◆ **Work order**:
Check every line of the data below for "https". Copy each one that has it.

◆ **Data excerpts**:

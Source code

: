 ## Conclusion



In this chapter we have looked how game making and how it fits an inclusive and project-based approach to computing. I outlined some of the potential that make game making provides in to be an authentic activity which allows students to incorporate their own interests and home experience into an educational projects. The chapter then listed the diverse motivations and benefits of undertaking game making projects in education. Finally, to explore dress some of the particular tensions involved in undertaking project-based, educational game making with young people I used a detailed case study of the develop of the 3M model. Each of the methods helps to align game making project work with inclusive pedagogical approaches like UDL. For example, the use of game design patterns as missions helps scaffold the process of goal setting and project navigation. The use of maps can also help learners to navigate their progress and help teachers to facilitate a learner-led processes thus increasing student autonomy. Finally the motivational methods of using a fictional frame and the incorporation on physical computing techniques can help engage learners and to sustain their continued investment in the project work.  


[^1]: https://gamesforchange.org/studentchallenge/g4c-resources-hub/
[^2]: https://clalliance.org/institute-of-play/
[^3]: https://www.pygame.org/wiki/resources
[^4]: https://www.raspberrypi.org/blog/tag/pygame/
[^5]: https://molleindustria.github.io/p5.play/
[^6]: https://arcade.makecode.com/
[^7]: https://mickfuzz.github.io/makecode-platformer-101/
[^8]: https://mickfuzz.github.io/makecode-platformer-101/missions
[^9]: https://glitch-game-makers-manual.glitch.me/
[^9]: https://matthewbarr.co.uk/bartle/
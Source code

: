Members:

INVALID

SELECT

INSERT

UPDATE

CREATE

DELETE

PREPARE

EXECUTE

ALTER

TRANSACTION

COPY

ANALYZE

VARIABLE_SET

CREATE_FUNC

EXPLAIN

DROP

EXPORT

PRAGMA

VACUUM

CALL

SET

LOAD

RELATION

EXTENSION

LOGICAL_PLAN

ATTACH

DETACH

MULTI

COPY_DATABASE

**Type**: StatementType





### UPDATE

◆ **Solution to this exercise**:
[^1]: https://gamesforchange.org/studentchallenge/g4c-resources-hub/
[^2]: https://clalliance.org/institute-of-play/
[^3]: https://www.pygame.org/wiki/resources
[^4]: https://www.raspberrypi.org/blog/tag/pygame/
[^5]: https://molleindustria.github.io/p5.play/
[^6]: https://arcade.makecode.com/
[^7]: https://mickfuzz.github.io/makecode-platformer-101/
[^8]: https://mickfuzz.github.io/makecode-platformer-101/missions
[^9]: https://glitch-game-makers-manual.glitch.me/
[^9]: https://matthewbarr.co.uk/bartle/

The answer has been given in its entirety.